Examples are shown in the table below:
VREF+VREF−VIN+VIN−Code Output Digital
+2.5V +1V +1.5V 0V 0,1111,1111,1111
+4.096V 0V +3V 0V 0,1011,1011,1000
+4.096V 0V +2.499V +2.500V 1,1111,1111,1111
+4.096V 0V 0V +4.096V 1,0000,0000,0000
5.0 INPUT CURRENT
At the start of the acquisition window (tA) a charging current flows into or out of the analog input pins (A/DIN1 and
A/DIN2) depending upon the input voltage polarity. The analog input pins are CH0–CH7 and COM when A/DIN1
is tied to MUXOUT1 and A/DIN2 is tied to MUXOUT2. The peak value of this input current will depend upon the
actual input voltage applied, the source impedance and the internal multiplexer switch on resistance. With
MUXOUT1 tied to A/DIN1 and MUXOUT2 tied to A/DIN2 the internal multiplexer switch on resistance is typically
1.6 kΩ. The A/DIN1 and A/DIN2 mux on resistance is typically 750Ω.
6.0 INPUT SOURCE RESISTANCE
For low impedance voltage sources (<600Ω), the input charging current will decay, before the end of the S/H's
acquisition time of 2 μs (10 CCLK periods with fCK = 5 MHz), to a value that will not introduce any conversion
errors. For high source impedances, the S/H's acquisition time can be increased to 18 or 34 CCLK periods. For
less ADC accuracy and/or slower CCLK frequencies the S/H's acquisition time may be decreased to 6 CCLK
periods. To determine the number of clock periods (Nc) required for the acquisition time with a specific source
impedance for the various resolutions the following equations can be used:
12 Bit + Sign NC= [RS+ 2.3] × fCK × 0.824
Where fCK is the conversion clock (CCLK) frequency in MHz and RSis the external source resistance in kΩ. As
an example, operating with a resolution of 12 Bits + sign, a 5 MHz clock frequency and maximum acquisition
time of 34 conversion clock periods the ADC's analog inputs can handle a source impedance as high as 6 kΩ.
The acquisition time may also be extended to compensate for the settling or response time of external circuitry
connected between the MUXOUT and A/DIN pins.

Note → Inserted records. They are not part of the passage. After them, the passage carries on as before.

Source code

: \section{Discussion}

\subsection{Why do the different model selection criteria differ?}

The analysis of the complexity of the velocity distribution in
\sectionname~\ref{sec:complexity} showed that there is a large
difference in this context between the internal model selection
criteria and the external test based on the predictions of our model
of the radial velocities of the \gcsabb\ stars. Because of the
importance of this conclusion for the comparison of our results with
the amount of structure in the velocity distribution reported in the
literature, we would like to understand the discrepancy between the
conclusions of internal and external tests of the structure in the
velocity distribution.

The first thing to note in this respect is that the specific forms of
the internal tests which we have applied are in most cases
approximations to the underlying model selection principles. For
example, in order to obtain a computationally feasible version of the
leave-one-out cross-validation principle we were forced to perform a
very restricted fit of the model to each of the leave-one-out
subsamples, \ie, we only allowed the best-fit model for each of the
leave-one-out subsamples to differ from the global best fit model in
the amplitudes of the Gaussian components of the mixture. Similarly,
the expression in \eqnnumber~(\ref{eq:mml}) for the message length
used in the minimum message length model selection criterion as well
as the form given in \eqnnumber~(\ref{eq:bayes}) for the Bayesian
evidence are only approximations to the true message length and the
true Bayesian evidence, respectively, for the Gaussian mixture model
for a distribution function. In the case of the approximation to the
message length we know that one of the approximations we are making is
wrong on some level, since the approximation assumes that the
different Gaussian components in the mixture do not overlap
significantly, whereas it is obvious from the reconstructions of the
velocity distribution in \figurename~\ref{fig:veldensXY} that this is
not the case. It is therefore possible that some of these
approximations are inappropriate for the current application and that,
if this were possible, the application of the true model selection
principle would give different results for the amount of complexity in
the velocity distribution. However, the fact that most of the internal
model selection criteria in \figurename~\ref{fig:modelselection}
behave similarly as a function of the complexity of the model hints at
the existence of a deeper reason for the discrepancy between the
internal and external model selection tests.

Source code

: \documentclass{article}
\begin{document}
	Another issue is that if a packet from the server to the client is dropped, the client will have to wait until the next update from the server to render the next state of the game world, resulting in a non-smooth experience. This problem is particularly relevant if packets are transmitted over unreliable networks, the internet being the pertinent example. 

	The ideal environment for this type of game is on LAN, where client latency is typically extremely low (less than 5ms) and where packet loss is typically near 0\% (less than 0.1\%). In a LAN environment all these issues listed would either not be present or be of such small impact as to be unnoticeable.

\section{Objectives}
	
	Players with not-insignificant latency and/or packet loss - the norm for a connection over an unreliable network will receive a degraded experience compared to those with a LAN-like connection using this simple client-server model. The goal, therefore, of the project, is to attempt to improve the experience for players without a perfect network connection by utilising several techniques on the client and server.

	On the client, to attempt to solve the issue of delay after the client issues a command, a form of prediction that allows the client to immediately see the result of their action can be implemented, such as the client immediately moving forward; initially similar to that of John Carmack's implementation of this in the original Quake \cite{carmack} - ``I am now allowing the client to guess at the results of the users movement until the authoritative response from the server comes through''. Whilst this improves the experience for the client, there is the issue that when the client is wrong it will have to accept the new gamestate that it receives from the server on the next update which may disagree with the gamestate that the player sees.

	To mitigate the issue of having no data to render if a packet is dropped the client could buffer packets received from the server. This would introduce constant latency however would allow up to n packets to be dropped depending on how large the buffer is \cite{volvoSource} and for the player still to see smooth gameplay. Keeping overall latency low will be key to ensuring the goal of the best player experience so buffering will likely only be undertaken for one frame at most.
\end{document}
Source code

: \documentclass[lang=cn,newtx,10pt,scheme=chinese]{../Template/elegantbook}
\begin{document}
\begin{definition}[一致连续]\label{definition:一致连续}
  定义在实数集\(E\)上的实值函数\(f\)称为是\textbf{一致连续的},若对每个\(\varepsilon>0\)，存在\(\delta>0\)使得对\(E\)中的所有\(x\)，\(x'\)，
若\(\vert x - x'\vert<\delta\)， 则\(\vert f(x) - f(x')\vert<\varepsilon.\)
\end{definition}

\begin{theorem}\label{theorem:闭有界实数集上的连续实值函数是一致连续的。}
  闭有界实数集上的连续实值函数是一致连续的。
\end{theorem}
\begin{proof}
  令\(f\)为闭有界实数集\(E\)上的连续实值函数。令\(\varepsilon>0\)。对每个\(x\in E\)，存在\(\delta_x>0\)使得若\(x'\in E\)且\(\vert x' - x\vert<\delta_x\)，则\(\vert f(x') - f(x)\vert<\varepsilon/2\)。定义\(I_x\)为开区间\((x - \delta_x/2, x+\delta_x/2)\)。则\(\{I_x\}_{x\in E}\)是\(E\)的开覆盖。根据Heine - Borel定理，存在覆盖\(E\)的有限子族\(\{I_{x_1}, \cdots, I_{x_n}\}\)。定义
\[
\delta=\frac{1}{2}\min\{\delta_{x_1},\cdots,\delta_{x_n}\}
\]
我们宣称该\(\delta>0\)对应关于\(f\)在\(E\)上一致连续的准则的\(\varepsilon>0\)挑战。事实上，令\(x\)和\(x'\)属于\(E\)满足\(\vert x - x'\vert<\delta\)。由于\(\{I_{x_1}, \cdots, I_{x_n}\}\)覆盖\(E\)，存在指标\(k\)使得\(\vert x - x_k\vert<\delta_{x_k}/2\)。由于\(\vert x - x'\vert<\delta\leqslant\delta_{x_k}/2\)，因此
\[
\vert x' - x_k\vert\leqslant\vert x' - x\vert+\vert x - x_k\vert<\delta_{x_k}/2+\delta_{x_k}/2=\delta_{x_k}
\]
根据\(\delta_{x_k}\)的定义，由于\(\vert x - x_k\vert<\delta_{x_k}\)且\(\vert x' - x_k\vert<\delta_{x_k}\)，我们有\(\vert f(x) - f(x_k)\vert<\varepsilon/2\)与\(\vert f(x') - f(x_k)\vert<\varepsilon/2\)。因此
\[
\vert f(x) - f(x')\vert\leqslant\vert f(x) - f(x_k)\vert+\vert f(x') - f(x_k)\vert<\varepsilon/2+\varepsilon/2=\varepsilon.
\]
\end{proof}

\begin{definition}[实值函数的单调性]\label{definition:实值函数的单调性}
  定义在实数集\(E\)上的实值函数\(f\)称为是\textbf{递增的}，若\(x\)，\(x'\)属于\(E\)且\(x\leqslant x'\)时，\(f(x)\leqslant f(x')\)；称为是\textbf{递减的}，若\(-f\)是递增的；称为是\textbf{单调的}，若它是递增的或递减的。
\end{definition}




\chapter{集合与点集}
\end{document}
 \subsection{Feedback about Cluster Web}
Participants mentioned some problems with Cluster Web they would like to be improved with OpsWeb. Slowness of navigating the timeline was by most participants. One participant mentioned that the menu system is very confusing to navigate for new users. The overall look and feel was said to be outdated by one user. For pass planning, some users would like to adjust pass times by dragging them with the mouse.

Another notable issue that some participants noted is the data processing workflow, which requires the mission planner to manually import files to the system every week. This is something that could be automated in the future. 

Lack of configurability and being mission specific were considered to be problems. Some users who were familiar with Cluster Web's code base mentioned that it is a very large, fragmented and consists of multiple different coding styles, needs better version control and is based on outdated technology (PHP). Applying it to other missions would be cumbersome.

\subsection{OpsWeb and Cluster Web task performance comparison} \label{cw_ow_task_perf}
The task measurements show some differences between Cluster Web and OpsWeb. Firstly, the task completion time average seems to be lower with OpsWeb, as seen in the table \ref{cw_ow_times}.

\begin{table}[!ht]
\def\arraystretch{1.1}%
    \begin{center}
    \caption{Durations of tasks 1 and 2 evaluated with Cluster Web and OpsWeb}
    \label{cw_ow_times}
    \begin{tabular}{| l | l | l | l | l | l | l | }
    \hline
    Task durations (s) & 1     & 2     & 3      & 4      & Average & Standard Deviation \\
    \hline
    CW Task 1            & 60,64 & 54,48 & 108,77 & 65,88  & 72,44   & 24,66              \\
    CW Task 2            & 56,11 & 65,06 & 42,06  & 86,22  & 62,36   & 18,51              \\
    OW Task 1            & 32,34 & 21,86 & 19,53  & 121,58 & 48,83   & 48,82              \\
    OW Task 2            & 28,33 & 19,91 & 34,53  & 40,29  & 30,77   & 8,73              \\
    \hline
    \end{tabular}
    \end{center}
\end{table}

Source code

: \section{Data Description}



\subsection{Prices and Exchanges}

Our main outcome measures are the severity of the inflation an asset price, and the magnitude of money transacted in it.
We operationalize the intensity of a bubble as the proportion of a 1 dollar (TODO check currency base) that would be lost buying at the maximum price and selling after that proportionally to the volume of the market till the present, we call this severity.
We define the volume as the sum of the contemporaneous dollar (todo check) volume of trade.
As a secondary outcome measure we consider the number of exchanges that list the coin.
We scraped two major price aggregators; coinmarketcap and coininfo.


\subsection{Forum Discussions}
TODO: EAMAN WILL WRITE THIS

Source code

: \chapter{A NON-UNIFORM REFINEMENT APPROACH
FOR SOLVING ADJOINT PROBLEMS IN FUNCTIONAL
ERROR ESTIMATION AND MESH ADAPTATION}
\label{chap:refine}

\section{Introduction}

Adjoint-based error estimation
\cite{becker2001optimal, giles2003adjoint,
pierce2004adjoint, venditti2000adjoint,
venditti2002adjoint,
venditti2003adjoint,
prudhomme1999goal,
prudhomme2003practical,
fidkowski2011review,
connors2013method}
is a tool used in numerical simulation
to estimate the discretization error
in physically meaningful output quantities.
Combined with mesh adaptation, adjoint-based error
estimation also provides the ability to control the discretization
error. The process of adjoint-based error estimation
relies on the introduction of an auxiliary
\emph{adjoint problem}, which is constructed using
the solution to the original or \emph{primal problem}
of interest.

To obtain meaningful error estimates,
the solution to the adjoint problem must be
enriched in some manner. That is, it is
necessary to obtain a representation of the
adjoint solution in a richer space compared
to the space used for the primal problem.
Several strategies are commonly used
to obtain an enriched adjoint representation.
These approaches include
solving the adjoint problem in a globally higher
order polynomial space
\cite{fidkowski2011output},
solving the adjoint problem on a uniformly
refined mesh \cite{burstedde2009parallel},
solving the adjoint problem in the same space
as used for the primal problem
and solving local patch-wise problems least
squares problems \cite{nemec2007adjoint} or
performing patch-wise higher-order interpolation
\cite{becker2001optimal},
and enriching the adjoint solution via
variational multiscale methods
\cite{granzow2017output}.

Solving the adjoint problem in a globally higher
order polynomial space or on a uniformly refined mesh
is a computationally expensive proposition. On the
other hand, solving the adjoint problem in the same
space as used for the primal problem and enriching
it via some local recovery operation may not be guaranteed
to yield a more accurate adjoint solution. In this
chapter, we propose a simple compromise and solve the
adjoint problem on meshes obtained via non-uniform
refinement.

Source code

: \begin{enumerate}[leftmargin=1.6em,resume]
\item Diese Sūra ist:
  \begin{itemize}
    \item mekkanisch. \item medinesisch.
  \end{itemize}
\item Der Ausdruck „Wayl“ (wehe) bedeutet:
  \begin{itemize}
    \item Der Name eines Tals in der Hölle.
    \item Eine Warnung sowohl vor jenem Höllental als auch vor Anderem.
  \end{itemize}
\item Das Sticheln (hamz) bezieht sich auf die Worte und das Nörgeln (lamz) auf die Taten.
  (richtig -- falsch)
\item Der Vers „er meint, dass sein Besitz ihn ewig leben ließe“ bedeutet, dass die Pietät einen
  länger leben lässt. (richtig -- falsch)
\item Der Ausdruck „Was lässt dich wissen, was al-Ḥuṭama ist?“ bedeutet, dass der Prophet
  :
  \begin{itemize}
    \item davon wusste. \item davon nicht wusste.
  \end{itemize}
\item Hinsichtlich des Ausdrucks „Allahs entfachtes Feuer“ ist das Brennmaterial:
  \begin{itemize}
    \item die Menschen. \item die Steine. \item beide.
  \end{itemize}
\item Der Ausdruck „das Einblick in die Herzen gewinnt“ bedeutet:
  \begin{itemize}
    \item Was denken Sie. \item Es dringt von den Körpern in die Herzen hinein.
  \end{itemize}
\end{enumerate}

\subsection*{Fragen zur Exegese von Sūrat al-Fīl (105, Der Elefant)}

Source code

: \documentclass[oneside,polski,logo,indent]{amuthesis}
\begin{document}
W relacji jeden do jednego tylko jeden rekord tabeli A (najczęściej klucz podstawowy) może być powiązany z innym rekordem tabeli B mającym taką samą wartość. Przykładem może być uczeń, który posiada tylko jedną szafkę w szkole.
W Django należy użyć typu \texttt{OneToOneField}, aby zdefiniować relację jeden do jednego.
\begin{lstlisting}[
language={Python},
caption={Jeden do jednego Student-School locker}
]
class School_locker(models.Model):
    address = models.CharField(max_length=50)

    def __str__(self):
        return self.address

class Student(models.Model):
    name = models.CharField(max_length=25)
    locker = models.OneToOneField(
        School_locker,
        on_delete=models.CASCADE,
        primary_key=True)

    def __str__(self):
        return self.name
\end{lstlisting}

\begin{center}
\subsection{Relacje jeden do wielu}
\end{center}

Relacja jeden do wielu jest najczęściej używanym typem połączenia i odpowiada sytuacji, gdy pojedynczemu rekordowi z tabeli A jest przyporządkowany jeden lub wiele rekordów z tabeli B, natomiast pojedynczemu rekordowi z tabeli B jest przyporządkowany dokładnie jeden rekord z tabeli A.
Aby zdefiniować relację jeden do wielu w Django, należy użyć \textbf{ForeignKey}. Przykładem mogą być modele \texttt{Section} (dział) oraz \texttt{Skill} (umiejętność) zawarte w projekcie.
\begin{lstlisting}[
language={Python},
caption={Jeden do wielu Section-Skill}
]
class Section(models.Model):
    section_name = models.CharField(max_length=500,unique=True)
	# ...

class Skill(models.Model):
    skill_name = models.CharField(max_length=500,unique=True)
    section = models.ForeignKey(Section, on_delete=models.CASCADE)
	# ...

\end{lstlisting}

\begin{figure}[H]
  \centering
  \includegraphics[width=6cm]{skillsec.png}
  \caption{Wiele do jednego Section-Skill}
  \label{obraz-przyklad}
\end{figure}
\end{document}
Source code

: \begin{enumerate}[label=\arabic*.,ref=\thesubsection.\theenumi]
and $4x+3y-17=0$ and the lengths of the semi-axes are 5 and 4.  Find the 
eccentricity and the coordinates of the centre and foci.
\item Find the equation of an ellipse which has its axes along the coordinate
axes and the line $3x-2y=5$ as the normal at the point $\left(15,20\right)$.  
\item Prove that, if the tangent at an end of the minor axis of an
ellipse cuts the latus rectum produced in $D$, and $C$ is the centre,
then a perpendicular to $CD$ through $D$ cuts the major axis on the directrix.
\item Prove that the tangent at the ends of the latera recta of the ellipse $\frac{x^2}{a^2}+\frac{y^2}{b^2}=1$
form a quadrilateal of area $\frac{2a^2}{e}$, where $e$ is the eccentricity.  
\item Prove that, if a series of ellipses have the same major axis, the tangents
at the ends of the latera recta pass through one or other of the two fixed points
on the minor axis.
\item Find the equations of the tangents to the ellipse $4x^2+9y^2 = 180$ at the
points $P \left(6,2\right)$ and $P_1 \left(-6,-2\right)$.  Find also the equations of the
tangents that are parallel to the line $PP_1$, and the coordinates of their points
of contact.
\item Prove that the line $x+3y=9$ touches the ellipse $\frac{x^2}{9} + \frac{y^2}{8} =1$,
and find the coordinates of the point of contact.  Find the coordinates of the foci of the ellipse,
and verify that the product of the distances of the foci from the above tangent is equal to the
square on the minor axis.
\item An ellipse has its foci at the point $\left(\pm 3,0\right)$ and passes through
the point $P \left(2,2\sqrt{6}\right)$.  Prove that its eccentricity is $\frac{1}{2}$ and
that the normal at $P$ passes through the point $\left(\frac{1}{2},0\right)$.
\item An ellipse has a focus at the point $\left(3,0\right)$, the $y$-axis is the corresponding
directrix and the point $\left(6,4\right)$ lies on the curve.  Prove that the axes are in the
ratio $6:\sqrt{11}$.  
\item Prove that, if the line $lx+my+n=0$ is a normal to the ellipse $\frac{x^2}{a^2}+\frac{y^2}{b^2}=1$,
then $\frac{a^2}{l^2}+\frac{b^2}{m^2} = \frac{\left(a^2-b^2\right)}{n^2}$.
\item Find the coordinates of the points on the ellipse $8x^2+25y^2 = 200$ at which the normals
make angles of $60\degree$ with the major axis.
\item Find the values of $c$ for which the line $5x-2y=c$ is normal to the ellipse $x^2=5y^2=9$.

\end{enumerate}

An acquisition starts at a falling edge of SCLK and ends at a rising edge of CCLK (see timing diagrams). If SCLK
and CCLK are asynchronous, one extra CCLK clock period may be inserted into the programmed acquisition
time for synchronization. Therefore, with asynchronous SCLK and CCLK, the acquisition time will change from
conversion to conversion.
7.0 INPUT BYPASS CAPACITANCE
External capacitors (0.01 μF–0.1 μF) can be connected between the analog input pins, CH0–CH7, and analog
ground to filter any noise caused by inductive pickup associated with long input leads. These capacitors will not
degrade the conversion accuracy.
8.0 NOISE
The leads to each of the analog multiplexer input pins should be kept as short as possible. This will minimize
input noise and clock frequency coupling that can cause conversion errors. Input filtering can be used to reduce
the effects of the noise sources.
9.0 POWER SUPPLIES
Noise spikes on the VA+and VD+supply lines can cause conversion errors; the comparator will respond to the
noise. The ADC is especially sensitive to any power supply spikes that occur during the Auto Zero or linearity
correction. The minimum power supply bypassing capacitors recommended are low inductance tantalum
capacitors of 10 μF or greater paralleled with 0.1 μF monolithic ceramic capacitors. More or different bypassing
may be necessary depending upon the overall system requirements. Separate bypass capacitors should be used
for the VA+and VD+supplies and placed as close as possible to these pins.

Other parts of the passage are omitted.